Deleted node should be periodically fully erased in LDAP (after some ttl)
When you delete a node from Rudder, the inventories in the LDAP Backend are not deleted, just moved to the "ou=Removed Inventories". Having this behavior will basically pile up all ever accepted nodes with time, with currently no real way (except deleting them directly in LDAP, which is not nice) to either permanently delete them or to have a housekeeping on the entries to "age out" after X amount of time.My proposals:
- Add an API Feature to permanently delete the nodes from Rudder
- Implement some kind of housekeeping that can be activated to delete removed entries older than X (like you currently have a TTL for reports)
Updated by Jonathan CLARKE over 4 years ago
I agree it would be nice to have a mechanism to delete old nodes for housekeeping purposes.
However it should be noted that at chest glance the design of OpenLDAP very much reduces any negative impact unused entries may have:
- The total number of entries in the directory can be in the millions before OpenLDAP will show slowdown, for example.
- OpenLDAP caches are only loaded with entries and search results that are actually used, so unless you query the deleted nodes, they will never enter the cache (which is where all results should be served from)

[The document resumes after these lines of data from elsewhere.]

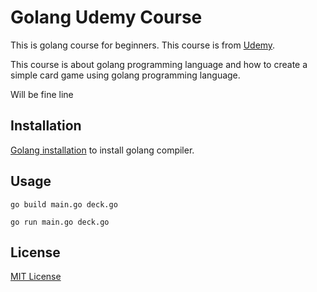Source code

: # Golang Udemy Course

This is golang course for beginners. This course is from [Udemy](https://www.udemy.com/course/learn-how-to-code/).

This course is about golang programming language and how to create a simple card game using golang programming language.

Will be fine line

## Installation

[Golang installation](https://go.dev/dl/) to install golang compiler.

## Usage

```
go build main.go deck.go
```

```
go run main.go deck.go
```

## License

[MIT License](https://github.com/rizkyhaksono/go-udemy/blob/main/LICENSE)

- We don't use any indexes (apart from the mandatory objectClass which is just one entry per object) so the unused entries will not weigh in here either (see https://github.com/Normation/rudder-packages/blob/master/rudder-inventory-ldap/SOURCES/slapd.conf#L52)
However, I see that we warm up the cache by reading all entries in https://github.com/Normation/rudder-packages/blob/master/rudder-inventory-ldap/SOURCES/rudder-inventory-ldap.init#L445, including these deleted entries. That is a waste of cache space. We should change the warmup script.
Updated by Janos Mattyasovszky over 4 years ago
Depends on how you see it, but currently there is a potential to have thousands of dead entries every year, and after a couple of years the removed would outweight the active entries by almost 2:1...
Having them in LDAP does not give any benefit against not having them, which OTOH would speed up startup (as already mentioned) and not to talk about backup/restore times...
Our current slapcat-based backup is uncompressed 1.6GB big, and takes quite some minutes to make, so having BACKUP_AT_SHUTDOWN="1" in the rudder-slapd also makes me question it if this backup is right in that place to be performed at basically each slapd restart, taking a lot of extra minutes to restart slapd.
I don't say slapd is not good to have millions of entries, just the current usage is not a very optimal one...
I'll do some testing tomorrow to see how much space/time these deleted inventories actually take up in % of disk space of backup / time for backup.